大企業の納税義務に関して情報を通知
2023年2月17日、米国財務省と内国歳入庁(IRS)は、インフレ抑制法の重要な規定である「15億ドル規模の企業が株主に報告する調整済み財務諸表収入に対して最低15%の税金を支払うことを保証する」を実現するための法人代替最低税(Corporate Alternative Minimum Tax、CAMT)に関する情報を発表しました。ここでは、「CAMTの背景」「CAMTに関する通知内容」について記事になっています。
CAMTの背景:
2022年8月12日に議会を通過した「インフレ抑制法(Inflation Reduction Act、IRA)」は8月16日にバイデン大統領の署名をもって成立しました。法人税関係では会計利益を課税標準とする15%の法人代替最低税(Corporate Alternative Minimum Tax、CAMT)と、自社株の買いに対して1%の懲罰的課税が盛り込まれました。その一方で、当初の予算調整法案(Build Back Better Act案)に盛り込まれていた多くの増税案は、議会において廃案となっています。
CAMTは過去3年間平均の調整後財務諸表利益(Adjusted Financial Statement Income、AFSI)が10億ドル(現在は約1300億円)を超える大企業に適用されます。外国に本籍を有する企業の場合、全世界のグループ会社の連結所得をもとにAFSIが10億ドル超、かつ米国内グループ会社のAFSIが1億ドル超の場合に対象となります。CAMTはAFSIに15%の税率を乗じて計算され、通常の法人税に米国企業が外国所得を米国に戻す際(配当等)の追加の税金(Base Erosion and Anti-abuse Tax、BEAT税)を加算した税額を超える分について追加的に納税が求められます。

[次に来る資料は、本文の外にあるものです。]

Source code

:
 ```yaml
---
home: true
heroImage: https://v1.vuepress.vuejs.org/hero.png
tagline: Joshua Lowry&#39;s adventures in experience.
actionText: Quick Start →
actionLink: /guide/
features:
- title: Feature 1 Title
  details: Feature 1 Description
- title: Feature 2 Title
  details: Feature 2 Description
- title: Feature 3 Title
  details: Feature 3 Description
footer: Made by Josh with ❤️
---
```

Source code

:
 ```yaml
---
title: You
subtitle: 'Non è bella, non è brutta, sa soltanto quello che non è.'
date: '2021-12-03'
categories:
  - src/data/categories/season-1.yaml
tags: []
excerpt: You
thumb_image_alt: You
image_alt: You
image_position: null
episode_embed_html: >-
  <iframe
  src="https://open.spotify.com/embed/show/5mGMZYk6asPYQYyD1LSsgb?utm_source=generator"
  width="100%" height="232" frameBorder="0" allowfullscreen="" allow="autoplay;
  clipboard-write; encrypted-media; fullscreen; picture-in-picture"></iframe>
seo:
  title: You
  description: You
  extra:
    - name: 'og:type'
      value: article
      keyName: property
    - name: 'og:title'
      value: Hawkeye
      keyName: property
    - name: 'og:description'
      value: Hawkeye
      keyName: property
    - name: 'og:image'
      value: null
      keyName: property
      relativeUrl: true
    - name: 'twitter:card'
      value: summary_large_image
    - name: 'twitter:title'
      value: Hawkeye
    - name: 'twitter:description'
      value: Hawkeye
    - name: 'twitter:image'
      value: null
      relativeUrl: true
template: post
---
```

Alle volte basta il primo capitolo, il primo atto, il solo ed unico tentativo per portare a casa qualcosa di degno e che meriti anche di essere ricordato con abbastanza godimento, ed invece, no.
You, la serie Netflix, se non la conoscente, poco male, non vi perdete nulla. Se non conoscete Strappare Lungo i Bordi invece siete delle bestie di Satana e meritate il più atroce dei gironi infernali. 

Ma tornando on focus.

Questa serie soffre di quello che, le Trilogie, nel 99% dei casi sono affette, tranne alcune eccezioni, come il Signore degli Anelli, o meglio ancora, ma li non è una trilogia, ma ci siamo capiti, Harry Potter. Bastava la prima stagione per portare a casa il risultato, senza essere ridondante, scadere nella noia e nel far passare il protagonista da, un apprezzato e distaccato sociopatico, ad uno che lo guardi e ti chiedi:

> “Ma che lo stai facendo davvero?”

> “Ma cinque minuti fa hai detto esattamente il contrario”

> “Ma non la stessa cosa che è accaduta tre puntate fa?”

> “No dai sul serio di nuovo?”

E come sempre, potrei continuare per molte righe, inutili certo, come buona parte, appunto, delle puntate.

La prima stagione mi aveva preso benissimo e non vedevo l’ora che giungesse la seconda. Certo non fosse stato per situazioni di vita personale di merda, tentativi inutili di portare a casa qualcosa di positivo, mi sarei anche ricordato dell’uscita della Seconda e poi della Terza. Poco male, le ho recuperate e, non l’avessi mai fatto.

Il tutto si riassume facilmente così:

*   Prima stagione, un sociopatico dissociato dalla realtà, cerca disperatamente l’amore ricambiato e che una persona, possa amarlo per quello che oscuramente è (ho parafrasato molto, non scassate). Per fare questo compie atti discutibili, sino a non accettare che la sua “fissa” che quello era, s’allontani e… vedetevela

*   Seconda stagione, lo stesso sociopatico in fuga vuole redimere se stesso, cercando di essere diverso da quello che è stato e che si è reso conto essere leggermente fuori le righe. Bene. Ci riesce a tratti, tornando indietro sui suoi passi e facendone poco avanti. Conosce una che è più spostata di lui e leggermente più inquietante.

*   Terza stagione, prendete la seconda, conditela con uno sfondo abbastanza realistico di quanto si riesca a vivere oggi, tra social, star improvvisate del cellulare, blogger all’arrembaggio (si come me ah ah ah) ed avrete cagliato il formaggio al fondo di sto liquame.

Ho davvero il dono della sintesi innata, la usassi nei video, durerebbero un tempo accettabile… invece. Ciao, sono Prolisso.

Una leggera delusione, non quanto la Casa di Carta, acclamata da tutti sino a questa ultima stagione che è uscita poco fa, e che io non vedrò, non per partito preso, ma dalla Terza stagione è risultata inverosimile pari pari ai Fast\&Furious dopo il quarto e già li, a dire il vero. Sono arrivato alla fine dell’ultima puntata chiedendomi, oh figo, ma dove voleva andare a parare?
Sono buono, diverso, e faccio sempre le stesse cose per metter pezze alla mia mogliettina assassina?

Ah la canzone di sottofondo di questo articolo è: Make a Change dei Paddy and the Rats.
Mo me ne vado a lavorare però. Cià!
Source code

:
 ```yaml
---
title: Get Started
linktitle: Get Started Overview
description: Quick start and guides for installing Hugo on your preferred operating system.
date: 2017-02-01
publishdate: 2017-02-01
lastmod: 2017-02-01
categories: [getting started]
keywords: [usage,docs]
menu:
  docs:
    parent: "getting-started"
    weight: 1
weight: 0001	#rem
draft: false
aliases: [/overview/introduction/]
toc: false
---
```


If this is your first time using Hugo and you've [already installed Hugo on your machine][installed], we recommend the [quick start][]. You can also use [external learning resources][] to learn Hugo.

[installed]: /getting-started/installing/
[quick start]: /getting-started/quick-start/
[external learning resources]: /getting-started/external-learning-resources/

現在、米国財務省(Department of the Treasury、USDT)は、CAMTにのっとり、税金の計算上で起こる主要な問題を排除して、義務となっている税金を正確に計算して納税義務を明確に説明できるガイダンス作成を行っています。今回は、納税者への情報提供を目的に、このガイダンスについての情報を発表しました。
CAMTに関する通知内容:
今回の通知では、8つのセクションにおいて「この通知の概要」「この通知の背景」「可変契約のAFSIにおける調整」「再保険契約のAFSIにおける調整」「フレッシュスタート基本規則のAFSIにおける尊重」「該当する日付」「コメントの要求」「起案・連絡先」が具体例と共に明示されています。
財務省は、この通知により主に保険業界の会計慣行に関連する重要な問題を明確にしました。そのためガイダンスでは、特定の生命保険資産の財務会計規則とCAMTの両方を考慮し、企業がCAMTに基づいて支払うべき税金を決定する際に発生する重大な歪みに対処しています。具体的には、この通知により、CAMTに基づいて支払うべき税金を決定する際に、財務諸表に表示される非経済的利益または損失の意図しない会計上の加算を防ぐために、納税者は既存の財務諸表に沿った会計慣行を使用して税務処理を行うことが可能である事が示されています。
また、ガイダンスは、CAMTに基づく利益または損失を決定するために、以前の非課税法人に対する特定の法定「フレッシュスタート」基本規則が適用されることも明確にしました。
通知された情報に関するコメントは2023年4月3日まで受け付けられています。
財務省とIRSは、企業がCAMTに基づいて支払うべき税金を決定する方法に関するガイダンスを引き続き作成しており、今後数か月以内に追加のガイダンスが発表される予定です。今後提案される規則によって規定されるCAMTは、本通知の第3章から第5章に基づき、2022年12月31日以降に開始する課税年度より開始されることが予想され、このガイダンスに関する通知として発表されました。よって、近日中に提案される規則が発行される前に、納税者はCAMTに関して本通知の第3節から第5節までの規則に依拠することができます。
2021年1月のバイデン新政権の誕生に際して、大統領は新型コロナウイルスの脅威とそれに伴う経済危機に対応するための2段階の計画「米国救済プラン」と「復興プラン」を発表しました。復興プランでは、それに要する莫大な財源を確保する手段として、法人所得税率の引上げや富裕層への増税をはじめとする税制改革案が盛り込まれています。今後も、ガイダンスに関する通知に注目が必要です。